** What the exercise asks **
Further down are entries; set down exactly and only the lines from the one with "git clone https://github.com/77ccreed/React_Map" up to and including the one with "- [Jest (Code", dropping each picture.

** Recorded data **
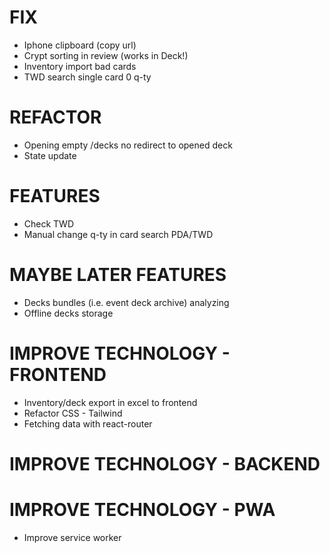 # FIX
- Iphone clipboard (copy url)
- Crypt sorting in review (works in Deck!)
- Inventory import bad cards
- TWD search single card 0 q-ty

# REFACTOR
- Opening empty /decks no redirect to opened deck
- State update

# FEATURES
- Check TWD
- Manual change q-ty in card search PDA/TWD

# MAYBE LATER FEATURES
- Decks bundles (i.e. event deck archive) analyzing
- Offline decks storage

# IMPROVE TECHNOLOGY - FRONTEND
- Inventory/deck export in excel to frontend
- Refactor CSS - Tailwind
- Fetching data with react-router

# IMPROVE TECHNOLOGY - BACKEND

# IMPROVE TECHNOLOGY - PWA
- Improve service worker
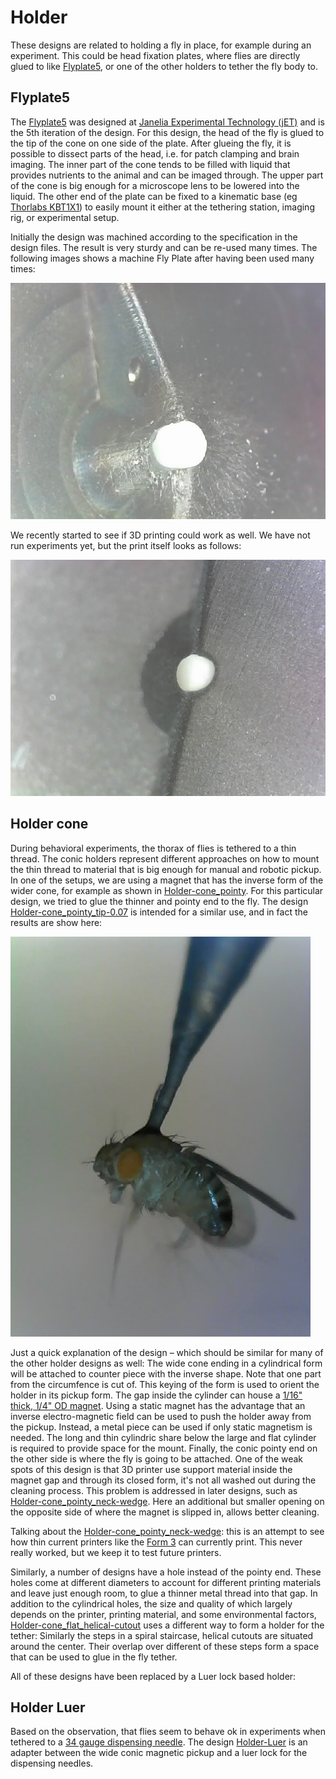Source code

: # Holder 

These designs are related to holding a fly in place, for example during an experiment. This could be head fixation plates, where flies are directly glued to like [Flyplate5](Flyplate5.stl), or one of the other holders to tether the fly body to.


## Flyplate5

The [Flyplate5](Flyplate5.stl) was designed at [Janelia Experimental Technology (jET)](https://www.janelia.org/support-team/janelia-experimental-technology) and is the 5th iteration of the design. For this design, the head of the fly is glued to the tip of the cone on one side of the plate. After glueing the fly, it is possible to dissect parts of the head, i.e. for patch clamping and brain imaging. The inner part of the cone tends to be filled with liquid that provides nutrients to the animal and can be imaged through. The upper part of the cone is big enough for a microscope lens to be lowered into the liquid. The other end of the plate can be fixed to a kinematic base (eg [Thorlabs KBT1X1](https://www.thorlabs.com/thorproduct.cfm?partnumber=KBT1X1)) to easily mount it either at the tethering station, imaging rig, or experimental setup.

Initially the design was machined according to the specification in the design files. The result is very sturdy and can be re-used many times. The following images shows a machine Fly Plate after having been used many times:

![Fly Plate 5 machined](Flyplate5_machined_01_2018.jpg)

We recently started to see if 3D printing could work as well. We have not run experiments yet, but the print itself looks as follows:

![Fly Plate 5 3D printed on the Connex machine](Flyplate5_connex_03_2019-11.jpg)


## Holder cone

During behavioral experiments, the thorax of flies is tethered to a thin thread. The conic holders represent different approaches on how to mount the thin thread to material that is big enough for manual and robotic pickup. In one of the setups, we are using a magnet that has the inverse form of the wider cone, for example as shown in [Holder-cone_pointy](Holder-cone_pointy.stl). For this particular design, we tried to glue the thinner and pointy end to the fly. The design [Holder-cone_pointy_tip-0.07](Holder-cone_pointy_tip-0.07.stl) is intended for a similar use, and in fact the results are show here:

![Fly tethered to a pointy holder](Holder-cone_pointy_tip-0.07_form3_03_2019-11_fly.jpg)

Just a quick explanation of the design – which should be similar for many of the other holder designs as well: The wide cone ending in a cylindrical form will be attached to counter piece with the inverse shape. Note that one part from the circumfence is cut of. This keying of the form is used to orient the holder in its pickup form. The gap inside the cylinder can house a [1/16" thick, 1/4" OD magnet](https://www.mcmaster.com/5862k141). Using a static magnet has the advantage that an inverse electro-magnetic field can be used to push the holder away from the pickup. Instead, a metal piece can be used if only static magnetism is needed. The long and thin cylindric share below the large and flat cylinder is required to provide space for the mount. Finally, the conic pointy end on the other side is where the fly is going to be attached. One of the weak spots of this design is that 3D printer use support material inside the magnet gap and through its closed form, it's not all washed out during the cleaning process. This problem is addressed in later designs, such as [Holder-cone_pointy_neck-wedge](Holder-cone_pointy_neck-wedge.stl). Here an additional but smaller opening on the opposite side of where the magnet is slipped in, allows better cleaning.

Talking about the [Holder-cone_pointy_neck-wedge](Holder-cone_pointy_neck-wedge.stl): this is an attempt to see how thin current printers like the [Form 3](../README.md) can currently print. This never really worked, but we keep it to test future printers.

Similarly, a number of designs have a hole instead of the pointy end. These holes come at different diameters to account for different printing materials and leave just enough room, to glue a thinner metal thread into that gap. In addition to the cylindrical holes, the size and quality of which largely depends on the printer, printing material, and some environmental factors, [Holder-cone_flat_helical-cutout](Holder-cone_flat_helical-cutout.stl) uses a different way to form a holder for the tether: Similarly the steps in a spiral staircase, helical cutouts are situated around the center. Their overlap over different of these steps form a space that can be used to glue in the fly tether.

All of these designs have been replaced by a Luer lock based holder:


## Holder Luer

Based on the observation, that flies seem to behave ok in experiments when tethered to a [34 gauge dispensing needle](https://www.amazon.com/dp/B07KGPDSHX/). The design [Holder-Luer](Holder-Luer.stl) is an adapter between the wide conic magnetic pickup and a luer lock for the dispensing needles.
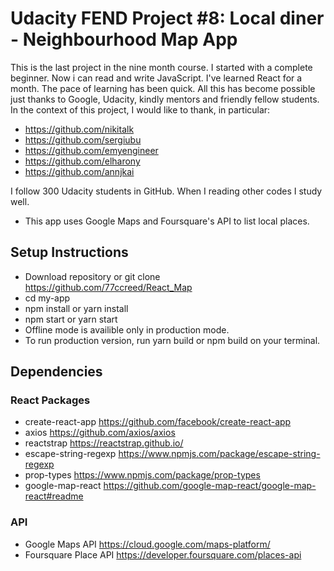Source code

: # Udacity FEND Project #8: Local diner - Neighbourhood Map App
This is the last project in the nine month course. I started with a complete beginner. Now i can
read and write JavaScript. I've learned React for a month.
The pace of learning has been quick.
All this has become possible just thanks to Google, Udacity, kindly mentors and friendly fellow students. In the context of this project, I would like to thank, in particular:
* https://github.com/nikitalk
* https://github.com/sergiubu
* https://github.com/emyengineer
* https://github.com/elharony
* https://github.com/annjkai

I follow 300 Udacity students in GitHub. When I reading other codes I study well.

* This app uses Google Maps and Foursquare's API to list local places.

## Setup Instructions
* Download repository or git clone https://github.com/77ccreed/React_Map 
* cd my-app
* npm install or yarn install
* npm start or yarn start
* Offline mode is availible only in production mode.
* To run production version, run yarn build or npm build on your terminal.

## Dependencies
### React Packages
* create-react-app https://github.com/facebook/create-react-app
* axios https://github.com/axios/axios
* reactstrap https://reactstrap.github.io/
* escape-string-regexp https://www.npmjs.com/package/escape-string-regexp
* prop-types https://www.npmjs.com/package/prop-types
* google-map-react https://github.com/google-map-react/google-map-react#readme

### API
* Google Maps API https://cloud.google.com/maps-platform/
* Foursquare Place API https://developer.foursquare.com/places-api
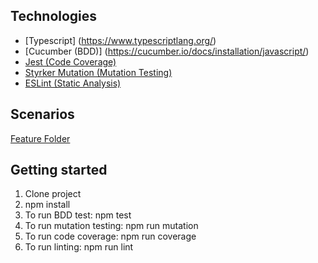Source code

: ## Technologies

- [Typescript] (https://www.typescriptlang.org/)
- [Cucumber (BDD)] (https://cucumber.io/docs/installation/javascript/)
- [Jest (Code Coverage)](https://about.codecov.io/blog/measuring-typescript-code-coverage-with-jest-and-github-actions/)
- [Styrker Mutation (Mutation Testing)](https://stryker-mutator.io/docs/stryker-js/typescript-checker/)
- [ESLint (Static Analysis)](https://typescript-eslint.io/docs/)

## Scenarios

[Feature Folder](https://github.com/Abed01-lab/TA4/tree/main/features)

## Getting started

1. Clone project
2. npm install
3. To run BDD test: npm test
4. To run mutation testing: npm run mutation
5. To run code coverage: npm run coverage
6. To run linting: npm run lint
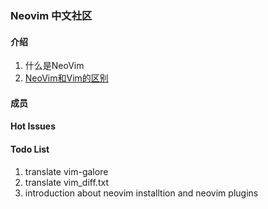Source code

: ### Neovim 中文社区

#### 介绍

1. 什么是NeoVim
2. [NeoVim和Vim的区别](translation/vim_diff.md)

#### 成员

#### Hot Issues

#### Todo List

1. translate vim-galore
2. translate vim_diff.txt
3. introduction about neovim installtion and neovim plugins
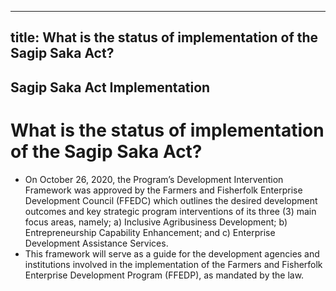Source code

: --- 
 title: What is the status of implementation of the Sagip Saka Act?
 ---

## Sagip Saka Act Implementation

# What is the status of implementation of the Sagip Saka Act?


 - On October 26, 2020, the Program’s Development Intervention Framework was approved by the Farmers and Fisherfolk Enterprise Development Council (FFEDC) which outlines the desired development outcomes and key strategic program interventions of its three (3) main focus areas, namely; a) Inclusive Agribusiness Development; b) Entrepreneurship Capability Enhancement; and c) Enterprise Development Assistance Services. 
 - This framework will serve as a guide for the development agencies and institutions involved in the implementation of the Farmers and Fisherfolk Enterprise Development Program (FFEDP), as mandated by the law.
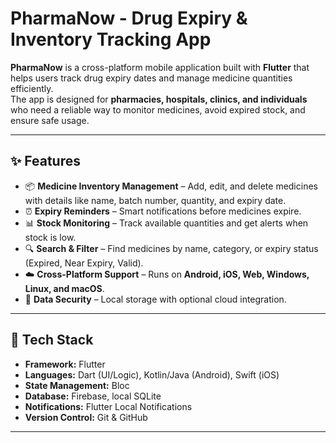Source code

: # PharmaNow - Drug Expiry & Inventory Tracking App

**PharmaNow** is a cross-platform mobile application built with **Flutter** that helps users track drug expiry dates and manage medicine quantities efficiently.  
The app is designed for **pharmacies, hospitals, clinics, and individuals** who need a reliable way to monitor medicines, avoid expired stock, and ensure safe usage.

---

## ✨ Features
- 📦 **Medicine Inventory Management** – Add, edit, and delete medicines with details like name, batch number, quantity, and expiry date.
- ⏰ **Expiry Reminders** – Smart notifications before medicines expire.
- 📊 **Stock Monitoring** – Track available quantities and get alerts when stock is low.
- 🔍 **Search & Filter** – Find medicines by name, category, or expiry status (Expired, Near Expiry, Valid).
- ☁️ **Cross-Platform Support** – Runs on **Android, iOS, Web, Windows, Linux, and macOS**.
- 🔐 **Data Security** – Local storage with optional cloud integration.

---

## 🚀 Tech Stack
- **Framework:** Flutter
- **Languages:** Dart (UI/Logic), Kotlin/Java (Android), Swift (iOS)
- **State Management:** Bloc
- **Database:** Firebase, local SQLite
- **Notifications:** Flutter Local Notifications
- **Version Control:** Git & GitHub

---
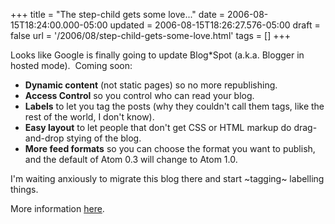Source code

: +++
title = "The step-child gets some love..."
date = 2006-08-15T18:24:00.000-05:00
updated = 2006-08-15T18:26:27.576-05:00
draft = false
url = '/2006/08/step-child-gets-some-love.html'
tags = []
+++

Looks like Google is finally going to update Blog\*Spot (a.k.a. Blogger in hosted mode).  Coming soon:

*   **Dynamic content** (not static pages) so no more republishing.
*   **Access Control** so you control who can read your blog.
*   **Labels** to let you tag the posts (why they couldn't call them tags, like the rest of the world, I don't know).
*   **Easy layout** to let people that don't get CSS or HTML markup do drag-and-drop stying of the blog.
*   **More feed formats** so you can choose the format you want to publish, and the default of Atom 0.3 will change to Atom 1.0.

I'm waiting anxiously to migrate this blog there and start ~tagging~ labelling things.

More information [here](http://googlesystem.blogspot.com/2006/08/new-blogger.html).
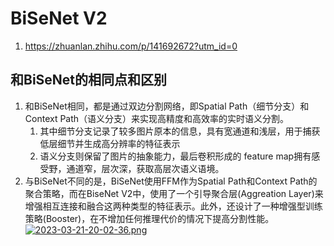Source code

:# BiSeNet V2
1. https://zhuanlan.zhihu.com/p/141692672?utm_id=0

## 和BiSeNet的相同点和区别
1. 和BiSeNet相同，都是通过双边分割网络，即Spatial Path（细节分支）和Context Path（语义分支）来实现高精度和高效率的实时语义分割。
   1. 其中细节分支记录了较多图片原本的信息，具有宽通道和浅层，用于捕获低层细节并生成高分辨率的特征表示
   2. 语义分支则保留了图片的抽象能力，最后卷积形成的 feature map拥有感受野，通道窄，层次深，获取高层次语义语境。
2. 与BiSeNet不同的是，BiSeNet使用FFM作为Spatial Path和Context Path的聚合策略，而在BiseNet V2中，使用了一个引导聚合层(Aggreation Layer)来增强相互连接和融合这两种类型的特征表示。此外，还设计了一种增强型训练策略(Booster)，在不增加任何推理代价的情况下提高分割性能。
   [![2023-03-21-20-02-36.png](https://i.postimg.cc/nLvm3Z6F/2023-03-21-20-02-36.png)](https://postimg.cc/3yxWRM8V)


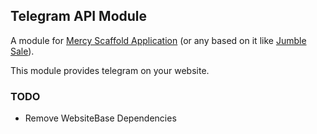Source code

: ## Telegram API Module

A module for [Mercy Scaffold Application](https://github.com/AKlebeLaravel/MercyScaffold.git)
(or any based on it like [Jumble Sale](https://github.com/AKlebeLaravel/JumbleSale.git)).

This module provides telegram on your website.

### TODO

- Remove WebsiteBase Dependencies

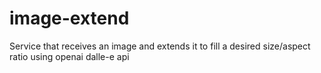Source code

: # image-extend
Service that receives an image and extends it to fill a desired size/aspect ratio using openai dalle-e api
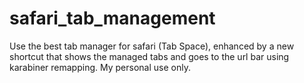 # safari_tab_management
Use the best tab manager for safari (Tab Space), enhanced by a new shortcut that shows the managed tabs and goes to the url bar using karabiner remapping. My personal use only.
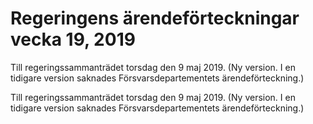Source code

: # Regeringens ärendeförteckningar vecka 19, 2019

Till regeringssammanträdet torsdag den 9 maj 2019. (Ny version. I en tidigare version saknades Försvarsdepartementets ärendeförteckning.)

Till regeringssammanträdet torsdag den 9 maj 2019. (Ny version. I en tidigare version saknades Försvarsdepartementets ärendeförteckning.)
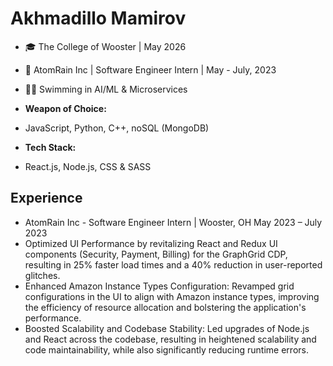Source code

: # Akhmadillo Mamirov

- 🎓 The College of Wooster | May 2026
- 💼 AtomRain Inc | Software Engineer Intern | May - July, 2023
- 🏊‍♂️ Swimming in AI/ML & Microservices

- **Weapon of Choice:**
- JavaScript, Python, C++, noSQL (MongoDB)
- **Tech Stack:**
- React.js, Node.js, CSS & SASS

## Experience
- AtomRain Inc - Software Engineer Intern | Wooster, OH May 2023 – July 2023
- Optimized UI Performance by revitalizing React and Redux UI components (Security, Payment, Billing) for the
GraphGrid CDP, resulting in 25% faster load times and a 40% reduction in user-reported glitches.
- Enhanced Amazon Instance Types Configuration: Revamped grid configurations in the UI to align with Amazon
instance types, improving the efficiency of resource allocation and bolstering the application's performance.
- Boosted Scalability and Codebase Stability: Led upgrades of Node.js and React across the codebase, resulting in
heightened scalability and code maintainability, while also significantly reducing runtime errors.

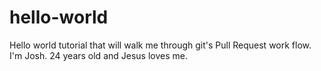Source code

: # hello-world
Hello world tutorial that will walk me through git's Pull Request work flow. 
I'm Josh. 24 years old and Jesus loves me.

** Result **
* Download repository or git clone https://github.com/77ccreed/React_Map 
* cd my-app
* npm install or yarn install
* npm start or yarn start
* Offline mode is availible only in production mode.
* To run production version, run yarn build or npm build on your terminal.

## Dependencies
### React Packages
* create-react-app https://github.com/facebook/create-react-app
* axios https://github.com/axios/axios
* reactstrap https://reactstrap.github.io/
* escape-string-regexp https://www.npmjs.com/package/escape-string-regexp
* prop-types https://www.npmjs.com/package/prop-types
* google-map-react https://github.com/google-map-react/google-map-react#readme

### API
* Google Maps API https://cloud.google.com/maps-platform/
* Foursquare Place API https://developer.foursquare.com/places-api
Source code

: ## Technologies

- [Typescript] (https://www.typescriptlang.org/)
- [Cucumber (BDD)] (https://cucumber.io/docs/installation/javascript/)
- [Jest (Code Coverage)](https://about.codecov.io/blog/measuring-typescript-code-coverage-with-jest-and-github-actions/)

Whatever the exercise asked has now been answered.